Yes, this is the song that could bring me to tears (if I wasn't just such a tough bastard

) - old people, when they live their last years, often get the former children's rooms when they are at their own children's home, aren't they? So the first sentence ("a room on the top floor") puts us into the right direction. The last paragraph however is really touching - telling what he COULD have been able to do in his life, that he was young and lively and was able to '"stand up on horseback", was the man for the singing, put his hand up for boxing. He charmed all the women and danced round the taproom with a chair in his teeth.".. but the hard labour has made him what he is today, wrecked off, hurt, empty, worn out.
I knew some people in my life that had hard (working) lifes and two of them died and their deaths were happening pretty close to me. Nothing sentimental about that, only saying it to illustrate that I had an immediate connection to this song. An old man, looking back on a hard life and remembering what COULD have been... stuff like this can really break your heart, don't you think?

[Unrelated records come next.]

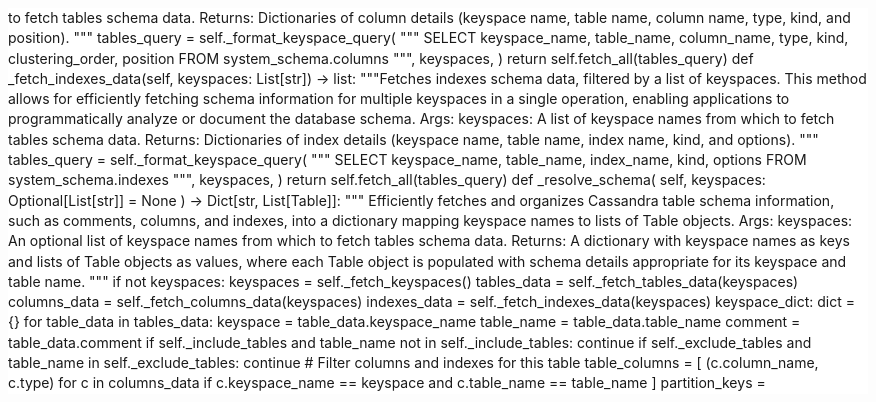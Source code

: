 to fetch tables schema data.                  Returns:                 Dictionaries of column details (keyspace name, table name, column name,                 type, kind, and position).             """             tables_query = self._format_keyspace_query(                 """                         SELECT keyspace_name, table_name, column_name, type, kind,                              clustering_order, position                          FROM system_schema.columns                         """,                 keyspaces,             )             return self.fetch_all(tables_query)              def _fetch_indexes_data(self, keyspaces: List[str]) -> list:             """Fetches indexes schema data, filtered by a list of keyspaces.             This method allows for efficiently fetching schema information for multiple             keyspaces in a single operation, enabling applications to programmatically             analyze or document the database schema.                  Args:                 keyspaces: A list of keyspace names from which to fetch tables schema data.                  Returns:                 Dictionaries of index details (keyspace name, table name, index name, kind,                 and options).             """             tables_query = self._format_keyspace_query(                 """                         SELECT keyspace_name, table_name, index_name,                              kind, options                          FROM system_schema.indexes                         """,                 keyspaces,             )             return self.fetch_all(tables_query)              def _resolve_schema(             self, keyspaces: Optional[List[str]] = None         ) -> Dict[str, List[Table]]:             """             Efficiently fetches and organizes Cassandra table schema information,             such as comments, columns, and indexes, into a dictionary mapping keyspace             names to lists of Table objects.                  Args:                 keyspaces: An optional list of keyspace names from which to fetch tables                     schema data.                  Returns:                 A dictionary with keyspace names as keys and lists of Table objects as                 values, where each Table object is populated with schema details                 appropriate for its keyspace and table name.             """             if not keyspaces:                 keyspaces = self._fetch_keyspaces()                  tables_data = self._fetch_tables_data(keyspaces)             columns_data = self._fetch_columns_data(keyspaces)             indexes_data = self._fetch_indexes_data(keyspaces)                  keyspace_dict: dict = {}             for table_data in tables_data:                 keyspace = table_data.keyspace_name                 table_name = table_data.table_name                 comment = table_data.comment                      if self._include_tables and table_name not in self._include_tables:                     continue                      if self._exclude_tables and table_name in self._exclude_tables:                     continue                      # Filter columns and indexes for this table                 table_columns = [                     (c.column_name, c.type)                     for c in columns_data                     if c.keyspace_name == keyspace and c.table_name == table_name                 ]                      partition_keys =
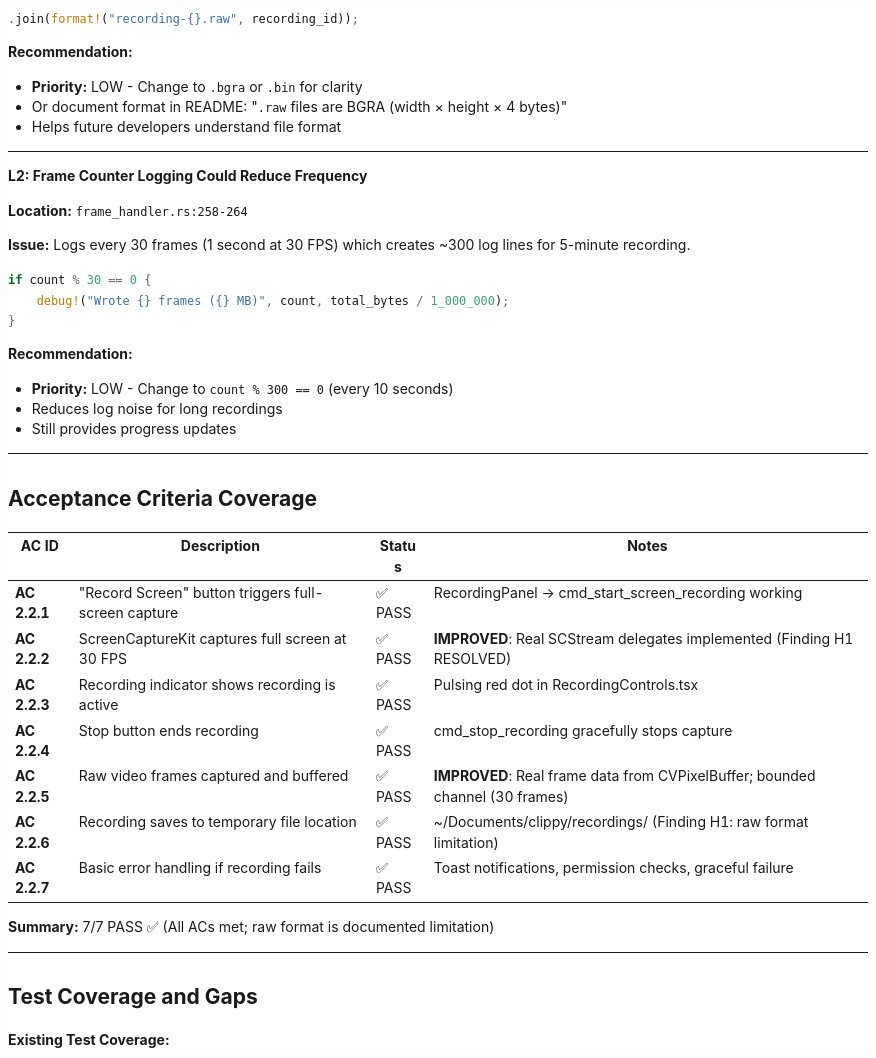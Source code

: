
 ```rust
.join(format!("recording-{}.raw", recording_id));
```

**Recommendation:**
- **Priority:** LOW - Change to `.bgra` or `.bin` for clarity
- Or document format in README: "`.raw` files are BGRA (width × height × 4 bytes)"
- Helps future developers understand file format

---

**L2: Frame Counter Logging Could Reduce Frequency**

**Location:** `frame_handler.rs:258-264`

**Issue:** Logs every 30 frames (1 second at 30 FPS) which creates ~300 log lines for 5-minute recording.

```rust
if count % 30 == 0 {
    debug!("Wrote {} frames ({} MB)", count, total_bytes / 1_000_000);
}
```

**Recommendation:**
- **Priority:** LOW - Change to `count % 300 == 0` (every 10 seconds)
- Reduces log noise for long recordings
- Still provides progress updates

---

## Acceptance Criteria Coverage

| AC ID | Description | Status | Notes |
|-------|-------------|--------|-------|
| **AC 2.2.1** | "Record Screen" button triggers full-screen capture | ✅ PASS | RecordingPanel → cmd_start_screen_recording working |
| **AC 2.2.2** | ScreenCaptureKit captures full screen at 30 FPS | ✅ PASS | **IMPROVED**: Real SCStream delegates implemented (Finding H1 RESOLVED) |
| **AC 2.2.3** | Recording indicator shows recording is active | ✅ PASS | Pulsing red dot in RecordingControls.tsx |
| **AC 2.2.4** | Stop button ends recording | ✅ PASS | cmd_stop_recording gracefully stops capture |
| **AC 2.2.5** | Raw video frames captured and buffered | ✅ PASS | **IMPROVED**: Real frame data from CVPixelBuffer; bounded channel (30 frames) |
| **AC 2.2.6** | Recording saves to temporary file location | ✅ PASS | ~/Documents/clippy/recordings/ (Finding H1: raw format limitation) |
| **AC 2.2.7** | Basic error handling if recording fails | ✅ PASS | Toast notifications, permission checks, graceful failure |

**Summary:** 7/7 PASS ✅ (All ACs met; raw format is documented limitation)

---

## Test Coverage and Gaps

**Existing Test Coverage:**
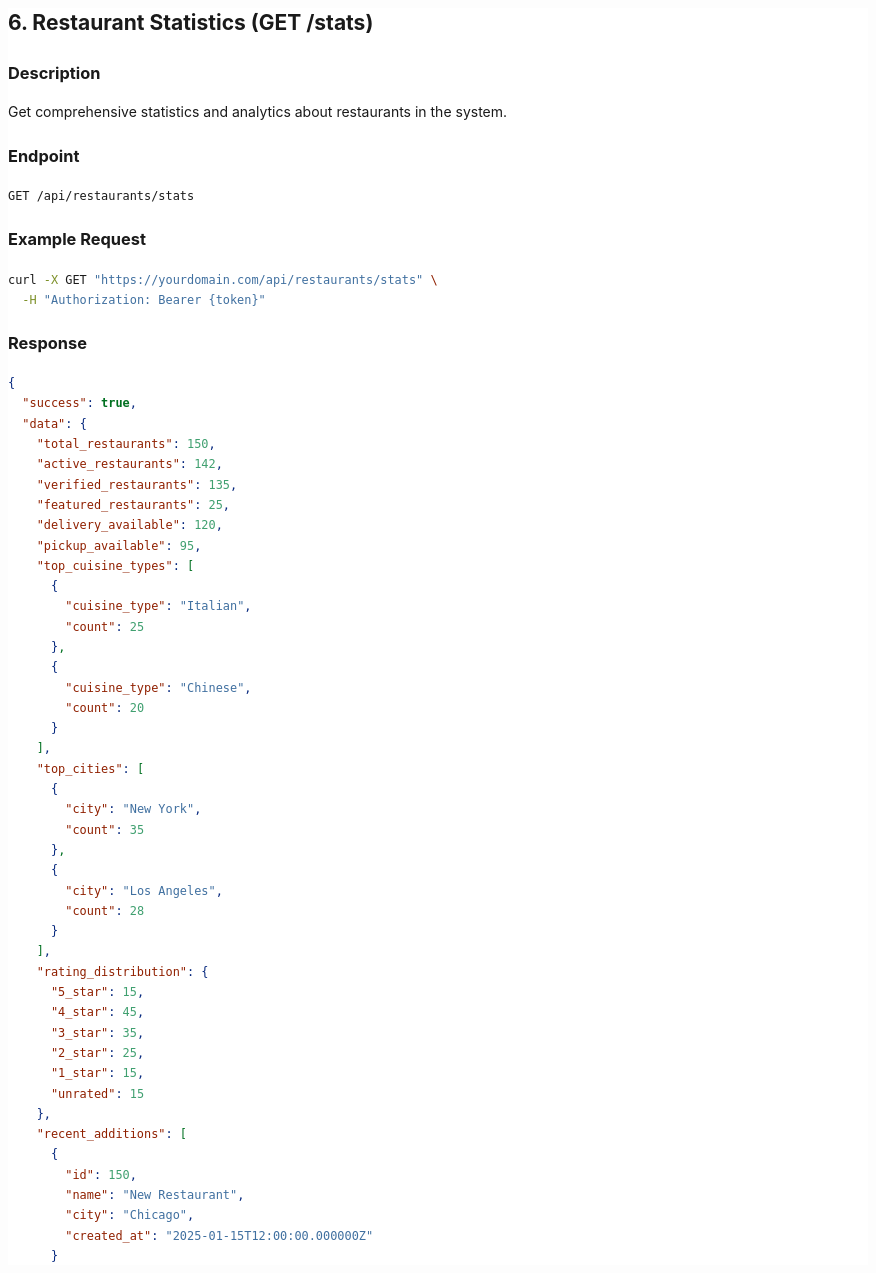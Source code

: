 
## 6. Restaurant Statistics (GET /stats)

### Description
Get comprehensive statistics and analytics about restaurants in the system.

### Endpoint
```http
GET /api/restaurants/stats
```

### Example Request
```bash
curl -X GET "https://yourdomain.com/api/restaurants/stats" \
  -H "Authorization: Bearer {token}"
```

### Response
```json
{
  "success": true,
  "data": {
    "total_restaurants": 150,
    "active_restaurants": 142,
    "verified_restaurants": 135,
    "featured_restaurants": 25,
    "delivery_available": 120,
    "pickup_available": 95,
    "top_cuisine_types": [
      {
        "cuisine_type": "Italian",
        "count": 25
      },
      {
        "cuisine_type": "Chinese",
        "count": 20
      }
    ],
    "top_cities": [
      {
        "city": "New York",
        "count": 35
      },
      {
        "city": "Los Angeles",
        "count": 28
      }
    ],
    "rating_distribution": {
      "5_star": 15,
      "4_star": 45,
      "3_star": 35,
      "2_star": 25,
      "1_star": 15,
      "unrated": 15
    },
    "recent_additions": [
      {
        "id": 150,
        "name": "New Restaurant",
        "city": "Chicago",
        "created_at": "2025-01-15T12:00:00.000000Z"
      }
```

Mark Knopfler has pretty deep lyrics on Tracker, I can't see any song on Privateering (apart from Today Is Okay) which would have this MK touch. Most of them are pretty artificial instead of artistic. I was never getting warm with the Submariner or Kingdom of Gold for example. I went through all the songs of Privateering this afternoon: maybe Seattle and Yon Two Crows have the usual quality. This time, there are some songs on Tracker which immediately reached me not only musically but also lyrically. Mighty Man is one of them.